Angelika und Martin nickten zustimmend. Sie fanden Pünktchens Geschichte wirklich spannend. Aber dass eine Felsnase ins Tal stürzt, weil man vergisst, eine Glocke zu läuten? Nein, das war absolut unwahrscheinlich.

Simon und Vicky waren sich da nicht so sicher, und Heidi und Kim erst recht nicht. Heidi blickte Kim mit großen Augen an, dann fragte sie: »Und wenn der Hillerkogel doch abstürzt? Und alles unter sich begräbt? Wenn er bis nach Sophienlust rollt?«

»Nein, das ist vollkommen unmöglich«, lächelte Pünktchen. »Der Haselberg ist einige Kilometer von Sophienlust entfernt. Bis hierhin kommt der Felsen nicht.«

»Er könnte aber auf das Wildgehege stürzen! Er könnte die Tiere totmachen! Den Hirsch und die Rehe! Die tollen Mufflons mit den tollen Hörnern! Die Wildschweine und den Fuchs!« Plötzlich war Heidi so aufgeregt, dass ihre Wangen förmlich glühten.

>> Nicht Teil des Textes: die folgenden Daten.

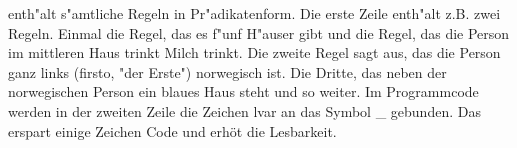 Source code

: enth"alt s"amtliche Regeln in Pr"adikatenform. Die erste Zeile enth"alt z.B. zwei Regeln. Einmal die Regel, das es f"unf H"auser gibt und die Regel, das die Person im mittleren Haus trinkt Milch trinkt. Die zweite Regel sagt aus, das die Person ganz links (firsto, "der Erste") norwegisch ist. Die Dritte, das neben der norwegischen Person ein blaues Haus steht und so weiter.
Im Programmcode werden in der zweiten Zeile die Zeichen \dq{}lvar\dq{} an das Symbol \dq{}\_\dq{} gebunden. Das erspart einige Zeichen Code und erhöt die Lesbarkeit.
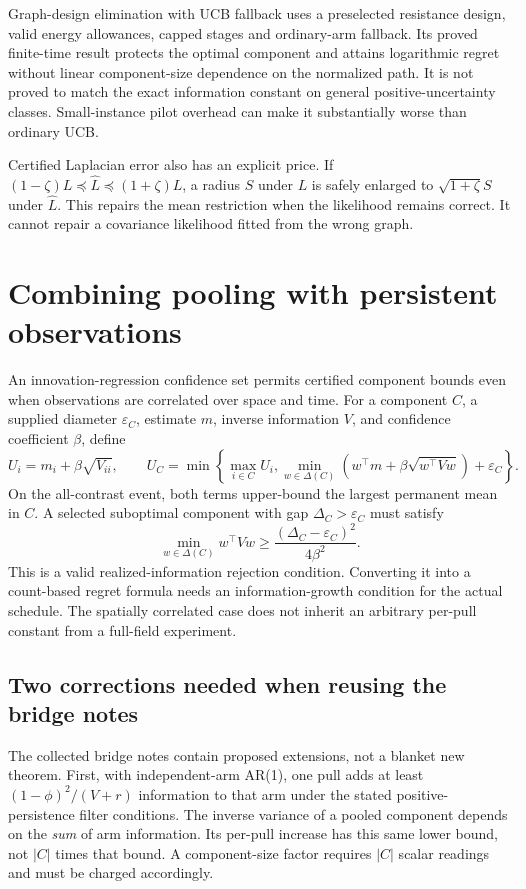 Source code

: Graph-design elimination with UCB fallback uses a preselected resistance design, valid energy allowances, capped stages and ordinary-arm fallback. Its proved finite-time result protects the optimal component and attains logarithmic regret without linear component-size dependence on the normalized path. It is not proved to match the exact information constant on general positive-uncertainty classes. Small-instance pilot overhead can make it substantially worse than ordinary UCB.

Certified Laplacian error also has an explicit price. If $(1-\zeta)L\preceq\widehat L\preceq(1+\zeta)L$, a radius $S$ under $L$ is safely enlarged to $\sqrt{1+\zeta}S$ under $\widehat L$. This repairs the mean restriction when the likelihood remains correct. It cannot repair a covariance likelihood fitted from the wrong graph.

\section{Combining pooling with persistent observations}

An innovation-regression confidence set permits certified component bounds even when observations are correlated over space and time. For a component $C$, a supplied diameter $\varepsilon_C$, estimate $m$, inverse information $V$, and confidence coefficient $\beta$, define
\begin{equation}
U_i=m_i+\beta\sqrt{V_{ii}},\qquad
U_C=\min\left\{\max_{i\in C}U_i,
\min_{w\in\Delta(C)}(w^\top m+\beta\sqrt{w^\top Vw})+\varepsilon_C\right\}.
\end{equation}
On the all-contrast event, both terms upper-bound the largest permanent mean in $C$. A selected suboptimal component with gap $\Delta_C>\varepsilon_C$ must satisfy
\begin{equation}
\min_{w\in\Delta(C)}w^\top Vw
\ge\frac{(\Delta_C-\varepsilon_C)^2}{4\beta^2}.
\end{equation}
This is a valid realized-information rejection condition. Converting it into a count-based regret formula needs an information-growth condition for the actual schedule. The spatially correlated case does not inherit an arbitrary per-pull constant from a full-field experiment.

\subsection{Two corrections needed when reusing the bridge notes}
The collected bridge notes contain proposed extensions, not a blanket new theorem. First, with independent-arm AR(1), one pull adds at least $(1-\phi)^2/(V+r)$ information to that arm under the stated positive-persistence filter conditions. The inverse variance of a pooled component depends on the \emph{sum} of arm information. Its per-pull increase has this same lower bound, not $|C|$ times that bound. A component-size factor requires $|C|$ scalar readings and must be charged accordingly.

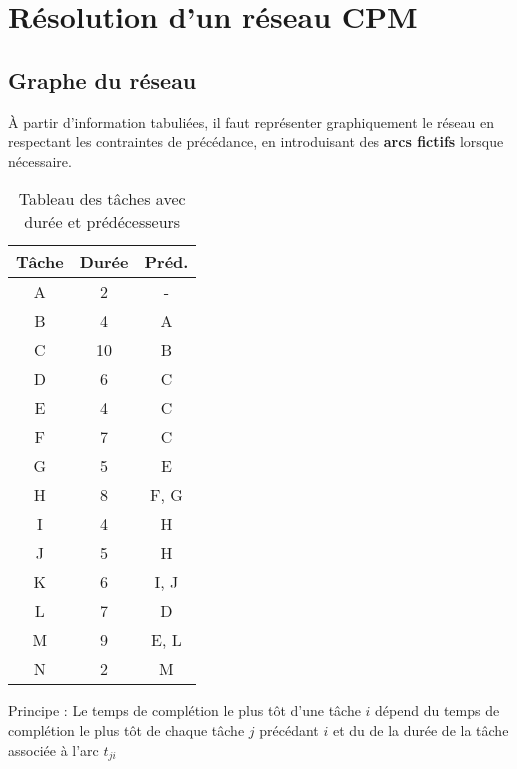 \documentclass{report}
\begin{document}
\begin{multicols*}{2}
\begin{center}
{       
    }
\end{center}

\section{Résolution d'un réseau CPM}
\subsection{Graphe du réseau}
À partir d'information tabuliées, il faut représenter 
graphiquement le réseau en respectant les contraintes de précédance, 
en introduisant des \textbf{arcs fictifs} lorsque nécessaire.  


\begin{table}[H]
    \centering
    \begin{tabular}{|c|c|c|}
        \hline
        \textbf{Tâche} & \textbf{Durée} & \textbf{Préd.} \\
        \hline
        A & 2 & - \\
        B & 4 & A \\
        C & 10 & B \\
        D & 6 & C \\
        E & 4 & C \\
        F & 7 & C \\
        G & 5 & E \\
        H & 8 & F, G \\
        I & 4 & H \\
        J & 5 & H \\
        K & 6 & I, J \\
        L & 7 & D \\
        M & 9 & E, L \\
        N & 2 & M \\
        \hline
    \end{tabular}
    \caption{Tableau des tâches avec durée et prédécesseurs}
\end{table}



Principe :
Le temps de complétion le plus tôt d'une tâche $i$ 
dépend du temps de complétion le plus tôt de chaque tâche $j$ précédant 
$i$ et du de la durée de la tâche associée à l'arc $t_{ji}$


\end{multicols*}
\end{document}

»Aber nein! Das kann nicht passieren!«, versuchte Pünktchen, die Kleine zu beruhigen. »Das Wildgehege ist auf der ganz anderen Seite vom Haselberg.«

»Wird Glocke auch heute noch geläutet?«, wollte Angelika wissen. »Wer macht das eigentlich?«

»Oben auf dem Haselberg gibt es eine Gaststätte, die heißt Haselhütte. Knut Wangeritz ist der Wirt. Von der Haselhütte bis zum Hillerkogel ist es nicht weit, deshalb muss der Wirt jeden Abend die Glocke läuten. Bisher war also alles in Ordnung, doch jetzt gibt es ein Riesenproblem. Knut Wangeritz ist nämlich schon alt, deshalb will er sich aus seinem Betrieb zurückziehen und sich eine Finca auf Mallorca kaufen.«

»Knut Finken kaufen?«, fragte Kim. »Warum denn?« Der kleine Vietnamese hatte noch einige Probleme mit der deutschen Sprache, und was eine Finca ist, wusste er auch nicht. Also erklärte Angelika es ihm.